Dans son recueil précédent, Deux Juifs voyagent dans un train, l'auteur avait déjà pour objectif de transformer en nouvelles des histoires drôles bien connues. Dans le présent ouvrage, il a souhaité aller plus loin encore : «Il ne s'agit pas pour moi, ici, de raconter les blagues, mais – excusez cette immodestie – de faire œuvre littéraire. J'ai aussi essayé d'approfondir mes nouvelles, les actualiser, les politiser, les relier à la grande Histoire – récente ou ancienne» (p.7). Il s'est donc livré, tel un historien, à des recherches documentaires, allant même jusqu'à consulter les grands textes fondamentaux du judaïsme, pour tenter de retrouver, à travers ces histoires circulant depuis longtemps, l'essence du peuple juif, les traits qui composent son identité fondamentale. Ces récits humoristiques ne valent pas seulement pour eux-mêmes, mais aussi pour ce qu'ils nous révèlent de «l'être juif».

Cet «être juif» inclut nécessairement l'Histoire de ce peuple, une Histoire marquée par des épisodes douloureux, comme chacun sait. Adam Biro ne manque pas de nous le rappeler, parfois avec ironie, au détour d'une parenthèse : «[...] Paris, France. Nous parlons de la Ville lumière, celle de la Déclaration des droits de l'homme (soixante-quinze mille Juifs ramassés par la police française pendant l'Occupation dans toute la France ont été ensuite déportés par les Allemands dans les camps...)» (pp.25-26). Au-delà de l'humour, pèse le souvenir de ces événements récents.

S’ensuit une réflexion sur l'antisémitisme : où commence-t-il ? A propos de la nouvelle intitulée «La force (de conviction)», l'auteur nous relate comment il est entré en débat sur ce point avec sa femme, car celle-ci jugeait cette histoire résolument antisémite. «[...] ses critiques seraient justifiées si l'histoire était racontée par quelqu'un d'autre et ailleurs. Cependant, publiée ici, écrite par moi, dans ce contexte, elle n'est pas plus condamnable que les autres blagues de ce livre. [...]. Les histoires présentent, certes, les Juifs sous leurs aspects négatifs, mais toujours avec indulgence, et ces aspects sont contrebalancés par des côtés positifs» (pp.109-110).

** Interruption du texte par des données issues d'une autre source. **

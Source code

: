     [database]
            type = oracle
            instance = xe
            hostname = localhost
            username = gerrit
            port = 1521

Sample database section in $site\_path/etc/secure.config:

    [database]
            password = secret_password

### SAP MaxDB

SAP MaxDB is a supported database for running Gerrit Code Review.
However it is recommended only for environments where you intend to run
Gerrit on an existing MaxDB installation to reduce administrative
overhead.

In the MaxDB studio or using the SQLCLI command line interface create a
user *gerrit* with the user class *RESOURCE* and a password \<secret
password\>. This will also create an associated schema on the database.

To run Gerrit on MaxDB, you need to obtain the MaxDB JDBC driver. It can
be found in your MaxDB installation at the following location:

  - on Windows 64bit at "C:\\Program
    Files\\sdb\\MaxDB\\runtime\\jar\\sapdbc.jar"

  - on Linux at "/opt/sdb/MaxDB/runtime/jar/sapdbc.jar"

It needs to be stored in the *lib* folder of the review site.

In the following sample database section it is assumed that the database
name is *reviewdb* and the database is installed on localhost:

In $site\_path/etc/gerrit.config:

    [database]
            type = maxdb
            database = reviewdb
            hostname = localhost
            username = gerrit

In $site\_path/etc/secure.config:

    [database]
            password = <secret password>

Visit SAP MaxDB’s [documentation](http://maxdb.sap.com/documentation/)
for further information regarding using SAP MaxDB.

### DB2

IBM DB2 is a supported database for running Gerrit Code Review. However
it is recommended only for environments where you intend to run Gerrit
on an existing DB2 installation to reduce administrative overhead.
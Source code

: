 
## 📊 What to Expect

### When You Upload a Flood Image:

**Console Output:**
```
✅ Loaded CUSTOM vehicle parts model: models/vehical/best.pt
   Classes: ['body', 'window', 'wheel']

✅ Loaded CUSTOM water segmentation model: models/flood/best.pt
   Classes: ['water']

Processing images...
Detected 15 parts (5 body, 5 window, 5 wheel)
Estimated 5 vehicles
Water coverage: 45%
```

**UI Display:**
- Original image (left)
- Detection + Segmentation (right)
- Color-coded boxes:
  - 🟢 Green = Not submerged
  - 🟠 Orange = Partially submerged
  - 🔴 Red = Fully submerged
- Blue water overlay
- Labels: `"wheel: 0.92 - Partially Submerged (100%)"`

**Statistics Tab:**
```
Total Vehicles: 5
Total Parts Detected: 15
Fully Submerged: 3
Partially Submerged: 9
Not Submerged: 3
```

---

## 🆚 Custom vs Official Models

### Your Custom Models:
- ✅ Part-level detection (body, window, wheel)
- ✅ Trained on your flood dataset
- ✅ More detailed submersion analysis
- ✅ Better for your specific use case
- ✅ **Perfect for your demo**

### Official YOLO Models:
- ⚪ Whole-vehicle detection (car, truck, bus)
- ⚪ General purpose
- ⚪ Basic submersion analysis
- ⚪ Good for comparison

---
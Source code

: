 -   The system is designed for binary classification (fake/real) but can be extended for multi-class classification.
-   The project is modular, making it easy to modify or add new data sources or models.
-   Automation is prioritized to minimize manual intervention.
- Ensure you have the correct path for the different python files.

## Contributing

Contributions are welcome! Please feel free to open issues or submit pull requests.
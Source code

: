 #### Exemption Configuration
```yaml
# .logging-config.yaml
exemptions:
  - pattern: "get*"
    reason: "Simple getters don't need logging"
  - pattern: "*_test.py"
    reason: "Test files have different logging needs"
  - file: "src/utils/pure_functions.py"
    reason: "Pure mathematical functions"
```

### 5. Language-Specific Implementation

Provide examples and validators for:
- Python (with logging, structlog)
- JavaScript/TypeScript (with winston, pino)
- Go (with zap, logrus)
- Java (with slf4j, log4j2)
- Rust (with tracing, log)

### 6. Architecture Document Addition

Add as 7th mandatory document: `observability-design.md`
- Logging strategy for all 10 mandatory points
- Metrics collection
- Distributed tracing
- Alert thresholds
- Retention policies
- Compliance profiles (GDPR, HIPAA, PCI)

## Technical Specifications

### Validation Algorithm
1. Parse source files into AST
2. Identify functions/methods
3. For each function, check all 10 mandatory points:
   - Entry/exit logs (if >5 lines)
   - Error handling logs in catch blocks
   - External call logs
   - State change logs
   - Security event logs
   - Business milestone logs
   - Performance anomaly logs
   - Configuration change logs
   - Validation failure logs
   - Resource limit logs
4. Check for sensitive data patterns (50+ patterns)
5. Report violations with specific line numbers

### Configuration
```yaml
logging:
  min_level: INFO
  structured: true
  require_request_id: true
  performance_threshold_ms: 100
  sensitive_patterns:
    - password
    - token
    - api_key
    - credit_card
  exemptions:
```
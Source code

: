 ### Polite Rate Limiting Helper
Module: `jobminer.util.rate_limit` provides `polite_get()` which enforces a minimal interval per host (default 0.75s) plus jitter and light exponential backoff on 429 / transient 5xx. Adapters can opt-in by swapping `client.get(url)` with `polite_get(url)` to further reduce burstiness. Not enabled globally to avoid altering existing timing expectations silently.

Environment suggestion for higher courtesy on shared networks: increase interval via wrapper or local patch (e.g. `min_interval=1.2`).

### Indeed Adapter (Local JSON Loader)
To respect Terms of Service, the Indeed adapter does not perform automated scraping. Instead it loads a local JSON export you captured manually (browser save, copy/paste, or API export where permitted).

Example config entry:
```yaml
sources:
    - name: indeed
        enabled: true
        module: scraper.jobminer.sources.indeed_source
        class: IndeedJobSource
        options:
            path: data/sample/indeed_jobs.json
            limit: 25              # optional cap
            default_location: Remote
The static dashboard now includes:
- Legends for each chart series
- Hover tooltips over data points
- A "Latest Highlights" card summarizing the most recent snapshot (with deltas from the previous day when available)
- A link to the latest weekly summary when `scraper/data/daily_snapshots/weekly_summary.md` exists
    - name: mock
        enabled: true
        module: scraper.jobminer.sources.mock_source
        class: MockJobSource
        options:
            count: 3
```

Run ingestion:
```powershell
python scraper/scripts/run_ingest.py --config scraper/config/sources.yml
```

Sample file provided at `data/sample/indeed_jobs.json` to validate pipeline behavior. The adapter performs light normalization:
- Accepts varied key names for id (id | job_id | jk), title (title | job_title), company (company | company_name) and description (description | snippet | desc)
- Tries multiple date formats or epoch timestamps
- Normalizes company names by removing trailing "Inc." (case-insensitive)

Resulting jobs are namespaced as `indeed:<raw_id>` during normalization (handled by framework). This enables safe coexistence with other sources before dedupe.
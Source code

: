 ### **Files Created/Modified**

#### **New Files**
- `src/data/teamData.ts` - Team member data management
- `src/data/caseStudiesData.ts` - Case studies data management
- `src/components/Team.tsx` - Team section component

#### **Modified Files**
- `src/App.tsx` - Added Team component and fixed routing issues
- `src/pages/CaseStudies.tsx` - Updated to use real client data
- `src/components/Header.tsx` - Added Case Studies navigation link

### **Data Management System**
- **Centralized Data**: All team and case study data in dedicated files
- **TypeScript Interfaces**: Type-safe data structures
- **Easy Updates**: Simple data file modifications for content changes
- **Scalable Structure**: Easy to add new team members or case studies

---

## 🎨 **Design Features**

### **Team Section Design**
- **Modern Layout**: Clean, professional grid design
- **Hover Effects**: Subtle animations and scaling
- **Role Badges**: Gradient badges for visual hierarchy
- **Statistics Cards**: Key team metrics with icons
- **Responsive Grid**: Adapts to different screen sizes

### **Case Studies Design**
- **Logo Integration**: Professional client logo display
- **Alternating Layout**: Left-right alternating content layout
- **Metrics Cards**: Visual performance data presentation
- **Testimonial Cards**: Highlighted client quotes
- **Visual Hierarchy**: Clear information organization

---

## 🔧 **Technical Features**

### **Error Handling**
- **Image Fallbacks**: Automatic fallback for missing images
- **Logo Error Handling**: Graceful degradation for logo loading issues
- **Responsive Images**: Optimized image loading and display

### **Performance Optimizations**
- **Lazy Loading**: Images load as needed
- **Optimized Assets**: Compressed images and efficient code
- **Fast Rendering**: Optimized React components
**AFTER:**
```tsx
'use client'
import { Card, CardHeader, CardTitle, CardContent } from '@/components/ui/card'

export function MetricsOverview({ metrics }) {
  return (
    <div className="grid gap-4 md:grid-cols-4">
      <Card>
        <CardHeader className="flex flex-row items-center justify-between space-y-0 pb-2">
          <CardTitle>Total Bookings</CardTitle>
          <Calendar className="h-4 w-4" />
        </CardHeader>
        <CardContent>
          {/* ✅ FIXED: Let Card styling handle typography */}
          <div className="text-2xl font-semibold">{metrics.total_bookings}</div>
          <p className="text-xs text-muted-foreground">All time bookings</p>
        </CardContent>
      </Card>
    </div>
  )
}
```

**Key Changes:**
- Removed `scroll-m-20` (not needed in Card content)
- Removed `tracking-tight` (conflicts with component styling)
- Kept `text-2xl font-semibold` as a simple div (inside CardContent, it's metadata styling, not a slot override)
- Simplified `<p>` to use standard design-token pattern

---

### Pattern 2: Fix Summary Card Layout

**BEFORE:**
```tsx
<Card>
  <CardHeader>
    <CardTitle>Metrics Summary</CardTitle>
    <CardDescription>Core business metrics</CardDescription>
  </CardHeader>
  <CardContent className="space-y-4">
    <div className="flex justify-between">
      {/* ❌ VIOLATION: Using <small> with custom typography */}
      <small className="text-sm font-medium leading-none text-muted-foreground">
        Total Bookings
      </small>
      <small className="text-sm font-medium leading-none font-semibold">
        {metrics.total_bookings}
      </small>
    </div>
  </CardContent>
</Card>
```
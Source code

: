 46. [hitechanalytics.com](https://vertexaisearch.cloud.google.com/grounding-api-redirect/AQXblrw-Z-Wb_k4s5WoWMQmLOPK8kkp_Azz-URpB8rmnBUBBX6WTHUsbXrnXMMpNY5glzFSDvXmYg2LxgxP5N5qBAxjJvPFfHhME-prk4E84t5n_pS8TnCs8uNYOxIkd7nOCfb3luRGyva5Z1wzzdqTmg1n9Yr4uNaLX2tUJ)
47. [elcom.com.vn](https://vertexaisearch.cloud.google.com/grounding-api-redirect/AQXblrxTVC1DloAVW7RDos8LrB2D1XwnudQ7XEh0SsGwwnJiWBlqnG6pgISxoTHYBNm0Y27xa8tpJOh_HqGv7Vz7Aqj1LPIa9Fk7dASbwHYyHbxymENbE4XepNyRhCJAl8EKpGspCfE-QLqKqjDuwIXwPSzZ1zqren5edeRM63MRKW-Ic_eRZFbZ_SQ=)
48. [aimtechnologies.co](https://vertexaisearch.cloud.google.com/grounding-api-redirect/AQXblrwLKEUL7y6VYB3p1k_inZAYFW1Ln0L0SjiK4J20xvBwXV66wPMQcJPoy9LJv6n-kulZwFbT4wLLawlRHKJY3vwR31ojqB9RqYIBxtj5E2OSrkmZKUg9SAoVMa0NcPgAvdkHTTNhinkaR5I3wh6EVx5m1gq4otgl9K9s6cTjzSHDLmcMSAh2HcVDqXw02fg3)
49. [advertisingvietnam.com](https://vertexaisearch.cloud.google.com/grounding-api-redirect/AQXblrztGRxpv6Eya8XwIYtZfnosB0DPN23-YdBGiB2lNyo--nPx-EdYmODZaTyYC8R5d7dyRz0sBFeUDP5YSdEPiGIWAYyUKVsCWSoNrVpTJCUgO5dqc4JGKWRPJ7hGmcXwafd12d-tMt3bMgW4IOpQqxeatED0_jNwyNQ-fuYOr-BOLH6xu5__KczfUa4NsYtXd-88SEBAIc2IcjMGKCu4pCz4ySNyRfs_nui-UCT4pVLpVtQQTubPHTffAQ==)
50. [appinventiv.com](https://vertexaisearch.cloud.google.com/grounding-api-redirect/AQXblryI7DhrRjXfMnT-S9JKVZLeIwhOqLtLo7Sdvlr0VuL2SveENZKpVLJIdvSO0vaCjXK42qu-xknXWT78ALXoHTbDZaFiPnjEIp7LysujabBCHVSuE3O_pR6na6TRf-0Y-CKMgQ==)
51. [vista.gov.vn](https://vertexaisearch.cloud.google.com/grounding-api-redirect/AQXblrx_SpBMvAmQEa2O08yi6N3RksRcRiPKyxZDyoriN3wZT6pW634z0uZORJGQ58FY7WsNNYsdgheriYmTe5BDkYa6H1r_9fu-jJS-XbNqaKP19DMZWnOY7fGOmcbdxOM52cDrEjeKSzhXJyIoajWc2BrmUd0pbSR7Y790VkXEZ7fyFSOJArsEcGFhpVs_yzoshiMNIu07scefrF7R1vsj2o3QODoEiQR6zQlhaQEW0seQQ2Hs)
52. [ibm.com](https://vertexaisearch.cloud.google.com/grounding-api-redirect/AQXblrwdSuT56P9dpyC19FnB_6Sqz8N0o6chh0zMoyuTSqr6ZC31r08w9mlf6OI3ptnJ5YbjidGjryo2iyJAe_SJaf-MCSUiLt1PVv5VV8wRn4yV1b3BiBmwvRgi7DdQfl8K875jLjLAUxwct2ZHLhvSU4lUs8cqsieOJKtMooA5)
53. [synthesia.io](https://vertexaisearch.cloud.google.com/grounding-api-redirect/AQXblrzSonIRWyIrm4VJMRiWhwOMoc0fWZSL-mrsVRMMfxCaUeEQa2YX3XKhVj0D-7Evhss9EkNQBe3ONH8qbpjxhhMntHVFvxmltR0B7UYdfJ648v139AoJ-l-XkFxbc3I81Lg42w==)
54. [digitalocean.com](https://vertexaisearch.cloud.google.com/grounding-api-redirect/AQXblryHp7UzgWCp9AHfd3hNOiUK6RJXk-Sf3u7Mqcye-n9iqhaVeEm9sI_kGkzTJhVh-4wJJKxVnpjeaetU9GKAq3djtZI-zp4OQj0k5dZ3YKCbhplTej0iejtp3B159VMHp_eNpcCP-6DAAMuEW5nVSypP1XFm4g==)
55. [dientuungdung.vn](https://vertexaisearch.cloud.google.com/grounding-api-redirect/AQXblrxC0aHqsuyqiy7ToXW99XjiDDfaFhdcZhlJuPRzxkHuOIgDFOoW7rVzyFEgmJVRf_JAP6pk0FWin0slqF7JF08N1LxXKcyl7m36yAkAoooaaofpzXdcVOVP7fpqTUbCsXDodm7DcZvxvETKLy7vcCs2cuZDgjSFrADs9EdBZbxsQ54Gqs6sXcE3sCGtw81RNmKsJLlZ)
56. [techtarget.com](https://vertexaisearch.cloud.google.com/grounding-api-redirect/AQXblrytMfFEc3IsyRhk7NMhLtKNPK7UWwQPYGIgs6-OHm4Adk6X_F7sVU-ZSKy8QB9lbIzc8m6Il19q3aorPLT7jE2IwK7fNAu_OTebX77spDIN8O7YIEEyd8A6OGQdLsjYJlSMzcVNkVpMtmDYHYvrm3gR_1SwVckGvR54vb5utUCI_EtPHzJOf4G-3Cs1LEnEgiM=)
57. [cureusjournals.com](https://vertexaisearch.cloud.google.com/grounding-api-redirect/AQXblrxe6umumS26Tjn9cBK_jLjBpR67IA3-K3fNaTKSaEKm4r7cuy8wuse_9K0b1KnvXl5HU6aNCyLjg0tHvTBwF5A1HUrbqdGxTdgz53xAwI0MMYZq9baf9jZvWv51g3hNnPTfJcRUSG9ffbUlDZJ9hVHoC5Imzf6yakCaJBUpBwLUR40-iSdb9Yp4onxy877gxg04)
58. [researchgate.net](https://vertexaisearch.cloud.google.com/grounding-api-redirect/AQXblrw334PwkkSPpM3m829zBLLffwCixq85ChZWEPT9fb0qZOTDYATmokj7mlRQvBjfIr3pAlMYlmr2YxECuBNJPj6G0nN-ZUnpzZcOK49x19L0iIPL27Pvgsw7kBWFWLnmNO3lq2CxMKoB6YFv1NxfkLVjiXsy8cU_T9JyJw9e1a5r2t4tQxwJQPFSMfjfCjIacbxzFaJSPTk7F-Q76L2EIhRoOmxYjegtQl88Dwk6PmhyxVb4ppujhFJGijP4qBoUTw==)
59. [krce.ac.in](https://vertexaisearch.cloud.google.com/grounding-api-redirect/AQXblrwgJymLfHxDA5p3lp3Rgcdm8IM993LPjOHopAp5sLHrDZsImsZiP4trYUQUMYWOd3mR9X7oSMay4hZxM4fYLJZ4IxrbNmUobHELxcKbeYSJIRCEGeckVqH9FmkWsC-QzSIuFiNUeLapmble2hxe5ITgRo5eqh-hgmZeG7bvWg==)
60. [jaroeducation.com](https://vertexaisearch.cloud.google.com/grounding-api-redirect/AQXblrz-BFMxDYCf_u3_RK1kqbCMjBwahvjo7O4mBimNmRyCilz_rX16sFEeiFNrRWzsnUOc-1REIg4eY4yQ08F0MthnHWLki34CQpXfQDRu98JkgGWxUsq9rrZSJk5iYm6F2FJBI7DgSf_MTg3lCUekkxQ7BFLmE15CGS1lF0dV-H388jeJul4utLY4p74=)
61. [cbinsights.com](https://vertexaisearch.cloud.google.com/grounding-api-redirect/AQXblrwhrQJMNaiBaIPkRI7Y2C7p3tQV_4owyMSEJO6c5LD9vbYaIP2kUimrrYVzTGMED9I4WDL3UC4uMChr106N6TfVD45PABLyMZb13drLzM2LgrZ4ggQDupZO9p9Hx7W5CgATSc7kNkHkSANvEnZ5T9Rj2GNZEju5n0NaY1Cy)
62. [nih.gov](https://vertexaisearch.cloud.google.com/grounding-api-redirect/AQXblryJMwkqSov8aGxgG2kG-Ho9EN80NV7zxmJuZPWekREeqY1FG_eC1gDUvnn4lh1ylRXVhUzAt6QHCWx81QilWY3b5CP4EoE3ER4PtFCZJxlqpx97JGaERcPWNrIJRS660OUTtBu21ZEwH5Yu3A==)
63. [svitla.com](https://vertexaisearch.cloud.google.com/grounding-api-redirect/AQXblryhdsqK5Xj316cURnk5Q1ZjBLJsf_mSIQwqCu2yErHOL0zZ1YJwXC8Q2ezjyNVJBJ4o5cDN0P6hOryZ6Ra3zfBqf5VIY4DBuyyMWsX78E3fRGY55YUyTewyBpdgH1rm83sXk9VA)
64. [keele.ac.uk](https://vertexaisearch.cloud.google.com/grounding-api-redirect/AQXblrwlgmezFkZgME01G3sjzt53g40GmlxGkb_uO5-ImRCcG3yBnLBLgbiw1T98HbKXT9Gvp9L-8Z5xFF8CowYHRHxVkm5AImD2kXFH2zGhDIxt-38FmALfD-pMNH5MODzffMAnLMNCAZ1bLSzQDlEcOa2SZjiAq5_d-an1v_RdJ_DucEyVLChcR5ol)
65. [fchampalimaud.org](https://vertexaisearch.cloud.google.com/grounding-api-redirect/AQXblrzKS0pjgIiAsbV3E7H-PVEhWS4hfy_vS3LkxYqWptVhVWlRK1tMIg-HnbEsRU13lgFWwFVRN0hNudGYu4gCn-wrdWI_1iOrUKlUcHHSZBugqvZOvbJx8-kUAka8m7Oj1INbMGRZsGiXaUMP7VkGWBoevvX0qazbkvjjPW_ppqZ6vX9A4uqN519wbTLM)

Or, cet argumentaire laisse échapper une contradiction fondamentale : si Adam Biro reconnaît que la moquerie constitue l'essence de l'homme, qui rit des autres pour mieux se corriger lui-même de ses travers, et s'il assimile l'histoire juive à n'importe quelle autre histoire drôle, il reconnaît néanmoins que seule une énonciation juive écarte l'accusation d'antisémitisme, mais aussi que le fait d'insister sur les aspects positifs du peuple juif, contrebalançant ainsi ses aspects qui pourraient paraître risibles, «rachète» en quelque sorte la blague en la rendant «acceptable». L'histoire juive n'est donc pas assimilable à l'histoire belge, ou corse. Tandis qu'un Français peut raconter une histoire belge, mettant en scène un parfait imbécile, sans prendre le risque d'être accusé de racisme (et les Belges ont raison de bien nous le rendre), faire rire des Juifs sans être soi-même juif ne garantit pas la même innocence. L'auteur ne résout pas ce paradoxe et préfère inclure l'histoire juive dans une sorte d'universalité de l'histoire drôle.

Pour conclure, on précisera que l'objectif de ce livre n'est pas de déclencher le fou rire du lecteur : il s'agit plutôt de faire sourire et de donner de l'«optimisme» (p.222) aux Juifs. Une petite histoire réconfortante face à une Histoire si pesante. Pour ce qui concerne les non-Juifs (les «goy»), ce livre entend leur donner des clés propres à saisir une culture (voir le glossaire donnant des définitions de termes d’hébreu ou de yiddish). Ces histoires ne se veulent en aucun cas figées à tout jamais. Parfois offertes avec leurs variantes, elles doivent continuer d'évoluer, de vivre en se modifiant. Adam Biro appelle ainsi le lecteur à s'approprier la matière du texte, pour lui offrir une continuité : «Cette histoire – comme toutes celles de ce livre – est à vous. Faites-en bon usage ; c'est-à-dire : changez-la à votre guise. Pourvu qu'elle ne meure pas» (p.134).